• THE DATA:
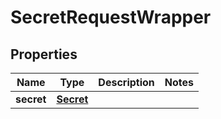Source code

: # SecretRequestWrapper

## Properties
Name | Type | Description | Notes
------------ | ------------- | ------------- | -------------
**secret** | [**Secret**](Secret.md) |  | 
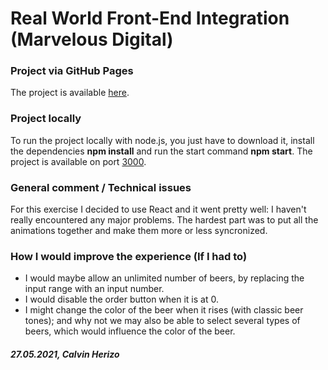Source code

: # Real World Front-End Integration (Marvelous Digital)

### Project via GitHub Pages

The project is available [here](https://ozireh.github.io/beerorder/dist/).

### Project locally

To run the project locally with node.js, you just have to download it, install the dependencies **npm install** and run the start command **npm start**.
The project is available on port [3000](http://localhost:3000/).

### General comment / Technical issues

For this exercise I decided to use React and it went pretty well: I haven't really encountered any major problems. The hardest part was to put all the animations together and make them more or less syncronized. 


### How I would improve the experience (If I had to)

- I would maybe allow an unlimited number of beers, by replacing the input range with an input number.
- I would disable the order button when it is at 0.
- I might change the color of the beer when it rises (with classic beer tones); and why not we may also be able to select several types of beers, which would influence the color of the beer.

##### 27.05.2021, Calvin Herizo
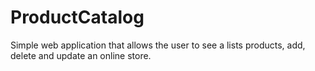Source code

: # ProductCatalog
Simple web application that allows the user to see a lists products, add, delete and update an online store.
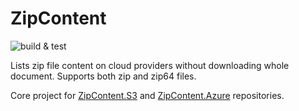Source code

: # ZipContent
![build & test](https://github.com/hkutluay/ZipContent/workflows/build%20&%20test/badge.svg)

Lists zip file content on cloud providers without downloading whole document. Supports both zip and zip64 files.

Core project for [ZipContent.S3](https://github.com/hkutluay/ZipContent.S3) and [ZipContent.Azure](https://github.com/hkutluay/ZipContent.Azure) repositories.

• WORK TO COMPLETE:
Reproduce the data verbatim. Do not carry any picture into the copy.

• EXERCISE RESPONSE:
Source code

: # SecretRequestWrapper

## Properties
Name | Type | Description | Notes
------------ | ------------- | ------------- | -------------
**secret** | [**Secret**](Secret.md) |  | 
Source code

: # Real World Front-End Integration (Marvelous Digital)

### Project via GitHub Pages

The project is available [here](https://ozireh.github.io/beerorder/dist/).

### Project locally

To run the project locally with node.js, you just have to download it, install the dependencies **npm install** and run the start command **npm start**.
The project is available on port [3000](http://localhost:3000/).

### General comment / Technical issues

For this exercise I decided to use React and it went pretty well: I haven't really encountered any major problems. The hardest part was to put all the animations together and make them more or less syncronized. 


### How I would improve the experience (If I had to)

- I would maybe allow an unlimited number of beers, by replacing the input range with an input number.
- I would disable the order button when it is at 0.
- I might change the color of the beer when it rises (with classic beer tones); and why not we may also be able to select several types of beers, which would influence the color of the beer.

##### 27.05.2021, Calvin Herizo
Source code

: # ProductCatalog
Simple web application that allows the user to see a lists products, add, delete and update an online store.
Source code

: # ZipContent
![build & test](https://github.com/hkutluay/ZipContent/workflows/build%20&%20test/badge.svg)

Lists zip file content on cloud providers without downloading whole document. Supports both zip and zip64 files.

Core project for [ZipContent.S3](https://github.com/hkutluay/ZipContent.S3) and [ZipContent.Azure](https://github.com/hkutluay/ZipContent.Azure) repositories.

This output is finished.